I am Hermes. I carry things across borders. From Olympus to the dirt, from the living to the dead, from the model that speaks in floating-point numbers to the human who wants a sentence they can read over coffee. The job is always the same. Move the information. Lose nothing important along the way.
Most protocols I see do not fail because they are wrong. They fail because they cannot survive the crossing. So let me tell you how to build one that does.
The mismatch is almost always the format
Here is the first thing I notice when a deployment falls apart. The two ends do not disagree about the meaning. They disagree about the shape.

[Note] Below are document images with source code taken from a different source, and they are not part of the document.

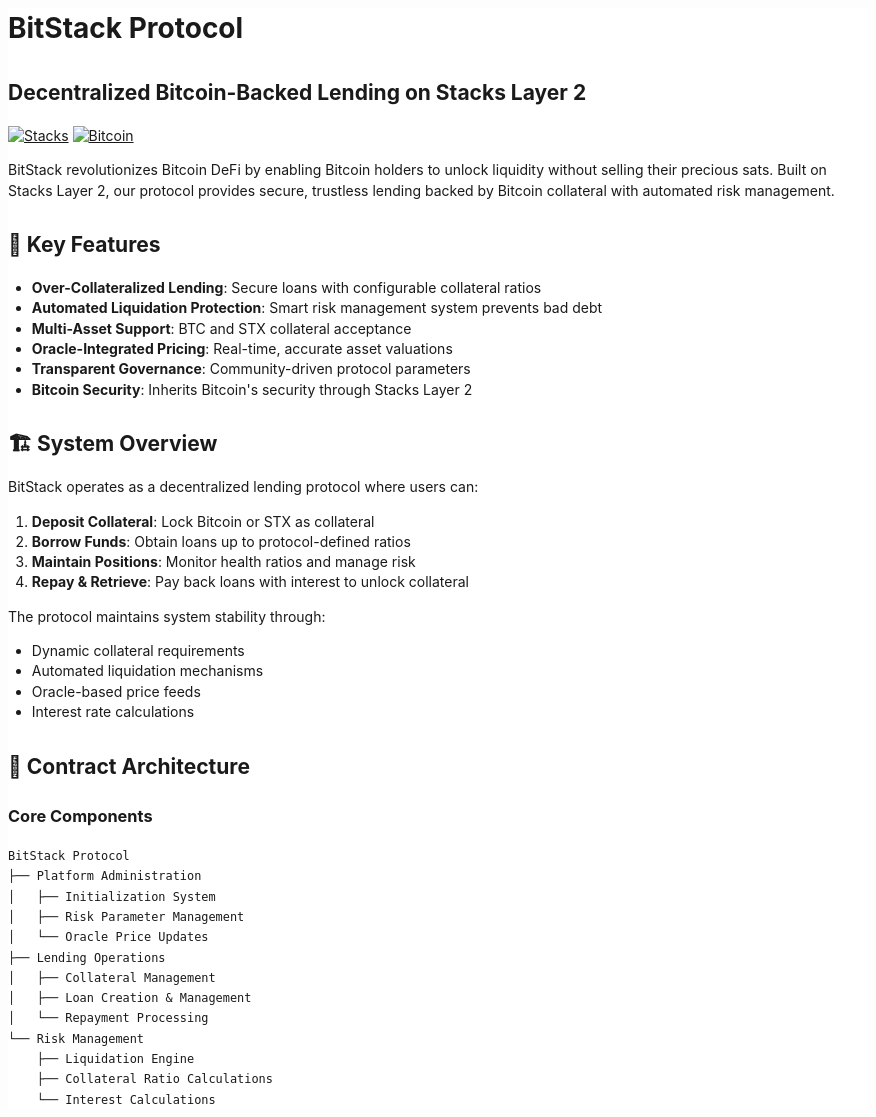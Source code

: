 # BitStack Protocol

## Decentralized Bitcoin-Backed Lending on Stacks Layer 2

[![Stacks](https://img.shields.io/badge/Built%20on-Stacks-purple.svg)](https://stacks.co)
[![Bitcoin](https://img.shields.io/badge/Secured%20by-Bitcoin-orange.svg)](https://bitcoin.org)

BitStack revolutionizes Bitcoin DeFi by enabling Bitcoin holders to unlock liquidity without selling their precious sats. Built on Stacks Layer 2, our protocol provides secure, trustless lending backed by Bitcoin collateral with automated risk management.

## 🌟 Key Features

- **Over-Collateralized Lending**: Secure loans with configurable collateral ratios
- **Automated Liquidation Protection**: Smart risk management system prevents bad debt
- **Multi-Asset Support**: BTC and STX collateral acceptance
- **Oracle-Integrated Pricing**: Real-time, accurate asset valuations
- **Transparent Governance**: Community-driven protocol parameters
- **Bitcoin Security**: Inherits Bitcoin's security through Stacks Layer 2

## 🏗️ System Overview

BitStack operates as a decentralized lending protocol where users can:

1. **Deposit Collateral**: Lock Bitcoin or STX as collateral
2. **Borrow Funds**: Obtain loans up to protocol-defined ratios
3. **Maintain Positions**: Monitor health ratios and manage risk
4. **Repay & Retrieve**: Pay back loans with interest to unlock collateral

The protocol maintains system stability through:

- Dynamic collateral requirements
- Automated liquidation mechanisms
- Oracle-based price feeds
- Interest rate calculations

## 🔧 Contract Architecture

### Core Components

```
BitStack Protocol
├── Platform Administration
│   ├── Initialization System
│   ├── Risk Parameter Management
│   └── Oracle Price Updates
├── Lending Operations
│   ├── Collateral Management
│   ├── Loan Creation & Management
│   └── Repayment Processing
└── Risk Management
    ├── Liquidation Engine
    ├── Collateral Ratio Calculations
    └── Interest Calculations
```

Your model returns confidence as a float between zero and one. Your downstream service expects a percentage integer. So 0.92 arrives, gets truncated to 0, and now your system is ninety-two percent sure of something while telling everyone it is completely unsure. Nobody lied. The number simply did not survive the road.
I have seen timestamps die a thousand deaths. One service speaks Unix epoch seconds. Another speaks milliseconds. A third writes ISO 8601 with a timezone, and a fourth writes it without one, which is the worst of all because it looks correct and is silently wrong. The message arrives. It is just three hours late or fifty years early.
So before you design anything clever, write down the shape of every value at every border. Type, unit, range, encoding, timezone. The boring inventory. This is the part of my job nobody sings about, and it is the part that actually delivers the message.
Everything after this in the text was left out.